According to Gerakan Pembela Ummah chairman Mohd Zai Mustafa, the report was filed to urge Minister in the Prime Minister’s Department (Religious Affairs) Datuk Mohd Na’im Mokhtar and Communications and Digital Minister Fahmi Fadzil to take firm action against the film’s producer.
“One scene of the movie depicts a Muslim father not caring about his child eating pork.
“We feel that such scenes should not have been made as it presents the wrong message (of) Muslims in Malaysia not caring about their faith,” Zai said after filing the police report at the Shah Alam district police headquarters earlier today, as quoted by Utusan Malaysia.
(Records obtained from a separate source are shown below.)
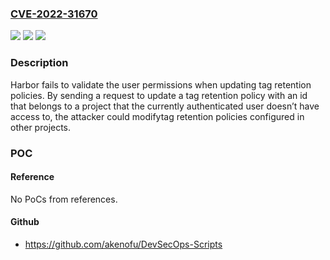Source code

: ### [CVE-2022-31670](https://cve.mitre.org/cgi-bin/cvename.cgi?name=CVE-2022-31670)
![](https://img.shields.io/static/v1?label=Product&message=Harbor&color=blue)
![](https://img.shields.io/static/v1?label=Version&message=Harbor%20(Go)%202.x%3C%3D2.4.2%3B%202.5%3C%3D2.5.1%20&color=brightgreen)
![](https://img.shields.io/static/v1?label=Vulnerability&message=CWE-285&color=brightgreen)

### Description

Harbor fails to validate the user permissions when updating tag retention policies. By sending a request to update a tag retention policy with an id that belongs to a project that the currently authenticated user doesn’t have access to, the attacker could modifytag retention policies configured in other projects.

### POC

#### Reference
No PoCs from references.

#### Github
- https://github.com/akenofu/DevSecOps-Scripts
Mohd Yusof Abdullah, the secretary for a Selangor NGO secretariat, also warned that the groups will not hesitate to take further action if the government refuses to act against the film’s producer.
“The government must take immediate action because the movie has incited the anger of Muslims in the country. “It is hoped that our police report will prevent other film producers from brazenly making movies that can cause our society to be confused about Islam,” he said.
Earlier today, it was reported that streaming platform Viu had taken down the movie on February 27 after it became the first independent film to be shown on the platform on January 19. The Malaysian Communications and Multimedia Commission said Viu was contacted over the movie, despite the agency not having the authority to censor movies and TV shows on online platforms.
The Film Censorship Board had also stated that the movie’s screening lies outside the body’s purview as it is only available for viewing online via the Internet.
Directed by Khairi Anwar and produced by Meng Kheng Entertainment, the movie tells the story of a woman named Aisyah who, in her quest to discover what happens to people after they die, studies several religions such as Islam, Christianity, Judaism and Hinduism.
Earlier, the film was screened at the Jogja-Netpac Indonesia Film Festival in 2021 as well as the Aceh Film Festival last year.
Previously, Na’im had claimed that based on checks conducted by the Malaysian Islamic Development Department, the film’s content goes against the theology and way of life of Muslims from the Syafie school of thought in Malaysia.
He added that the Federal Territories Islamic Religious Department has also been asked to call the parties involved in the production of the film for follow-up procedures.